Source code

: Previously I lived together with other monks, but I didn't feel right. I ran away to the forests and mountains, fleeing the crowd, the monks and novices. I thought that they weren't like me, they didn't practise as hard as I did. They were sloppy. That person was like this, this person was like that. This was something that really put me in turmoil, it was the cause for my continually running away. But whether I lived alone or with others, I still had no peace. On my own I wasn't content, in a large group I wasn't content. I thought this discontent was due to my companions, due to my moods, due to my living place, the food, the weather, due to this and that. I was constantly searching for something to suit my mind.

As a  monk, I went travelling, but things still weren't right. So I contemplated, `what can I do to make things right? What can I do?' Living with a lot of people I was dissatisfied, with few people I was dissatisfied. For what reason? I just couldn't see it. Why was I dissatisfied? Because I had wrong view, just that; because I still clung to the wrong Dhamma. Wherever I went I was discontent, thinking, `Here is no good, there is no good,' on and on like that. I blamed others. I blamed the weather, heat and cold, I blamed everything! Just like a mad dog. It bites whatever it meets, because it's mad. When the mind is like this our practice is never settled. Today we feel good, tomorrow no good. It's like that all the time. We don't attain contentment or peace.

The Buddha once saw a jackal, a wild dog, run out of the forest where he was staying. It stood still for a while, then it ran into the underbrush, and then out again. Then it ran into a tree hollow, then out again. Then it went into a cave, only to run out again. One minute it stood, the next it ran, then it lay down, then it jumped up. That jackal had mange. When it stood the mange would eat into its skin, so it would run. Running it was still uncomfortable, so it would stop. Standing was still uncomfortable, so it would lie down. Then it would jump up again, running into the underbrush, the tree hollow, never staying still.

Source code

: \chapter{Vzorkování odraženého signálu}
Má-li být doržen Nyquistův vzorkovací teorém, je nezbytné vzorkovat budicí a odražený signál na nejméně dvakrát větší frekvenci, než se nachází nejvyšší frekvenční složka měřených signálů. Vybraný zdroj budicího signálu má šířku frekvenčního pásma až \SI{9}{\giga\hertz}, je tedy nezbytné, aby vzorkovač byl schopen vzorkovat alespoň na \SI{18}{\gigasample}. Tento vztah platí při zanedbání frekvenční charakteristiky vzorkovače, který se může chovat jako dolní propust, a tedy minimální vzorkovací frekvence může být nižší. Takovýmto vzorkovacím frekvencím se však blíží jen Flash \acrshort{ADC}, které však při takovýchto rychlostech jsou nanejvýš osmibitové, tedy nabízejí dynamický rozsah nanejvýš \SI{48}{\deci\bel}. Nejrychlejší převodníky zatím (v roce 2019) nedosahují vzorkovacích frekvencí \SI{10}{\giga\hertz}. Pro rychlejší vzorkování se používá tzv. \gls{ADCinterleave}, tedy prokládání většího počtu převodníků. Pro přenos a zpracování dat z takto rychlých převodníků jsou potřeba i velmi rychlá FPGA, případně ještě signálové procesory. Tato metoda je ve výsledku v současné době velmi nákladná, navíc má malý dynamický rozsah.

○ ○ ○ ○ ○

» Task statement
Would you restate the entries word for word, omitting none?

» Exercise solution
Source code

: Previously I lived together with other monks, but I didn't feel right. I ran away to the forests and mountains, fleeing the crowd, the monks and novices. I thought that they weren't like me, they didn't practise as hard as I did. They were sloppy. That person was like this, this person was like that. This was something that really put me in turmoil, it was the cause for my continually running away. But whether I lived alone or with others, I still had no peace. On my own I wasn't content, in a large group I wasn't content. I thought this discontent was due to my companions, due to my moods, due to my living place, the food, the weather, due to this and that. I was constantly searching for something to suit my mind.

As a  monk, I went travelling, but things still weren't right. So I contemplated, `what can I do to make things right? What can I do?' Living with a lot of people I was dissatisfied, with few people I was dissatisfied. For what reason? I just couldn't see it. Why was I dissatisfied? Because I had wrong view, just that; because I still clung to the wrong Dhamma. Wherever I went I was discontent, thinking, `Here is no good, there is no good,' on and on like that. I blamed others. I blamed the weather, heat and cold, I blamed everything! Just like a mad dog. It bites whatever it meets, because it's mad. When the mind is like this our practice is never settled. Today we feel good, tomorrow no good. It's like that all the time. We don't attain contentment or peace.

The Buddha once saw a jackal, a wild dog, run out of the forest where he was staying. It stood still for a while, then it ran into the underbrush, and then out again. Then it ran into a tree hollow, then out again. Then it went into a cave, only to run out again. One minute it stood, the next it ran, then it lay down, then it jumped up. That jackal had mange. When it stood the mange would eat into its skin, so it would run. Running it was still uncomfortable, so it would stop. Standing was still uncomfortable, so it would lie down. Then it would jump up again, running into the underbrush, the tree hollow, never staying still.

Source code

: \chapter{Vzorkování odraženého signálu}
Má-li být doržen Nyquistův vzorkovací teorém, je nezbytné vzorkovat budicí a odražený signál na nejméně dvakrát větší frekvenci, než se nachází nejvyšší frekvenční složka měřených signálů. Vybraný zdroj budicího signálu má šířku frekvenčního pásma až \SI{9}{\giga\hertz}, je tedy nezbytné, aby vzorkovač byl schopen vzorkovat alespoň na \SI{18}{\gigasample}. Tento vztah platí při zanedbání frekvenční charakteristiky vzorkovače, který se může chovat jako dolní propust, a tedy minimální vzorkovací frekvence může být nižší. Takovýmto vzorkovacím frekvencím se však blíží jen Flash \acrshort{ADC}, které však při takovýchto rychlostech jsou nanejvýš osmibitové, tedy nabízejí dynamický rozsah nanejvýš \SI{48}{\deci\bel}. Nejrychlejší převodníky zatím (v roce 2019) nedosahují vzorkovacích frekvencí \SI{10}{\giga\hertz}. Pro rychlejší vzorkování se používá tzv. \gls{ADCinterleave}, tedy prokládání většího počtu převodníků. Pro přenos a zpracování dat z takto rychlých převodníků jsou potřeba i velmi rychlá FPGA, případně ještě signálové procesory. Tato metoda je ve výsledku v současné době velmi nákladná, navíc má malý dynamický rozsah.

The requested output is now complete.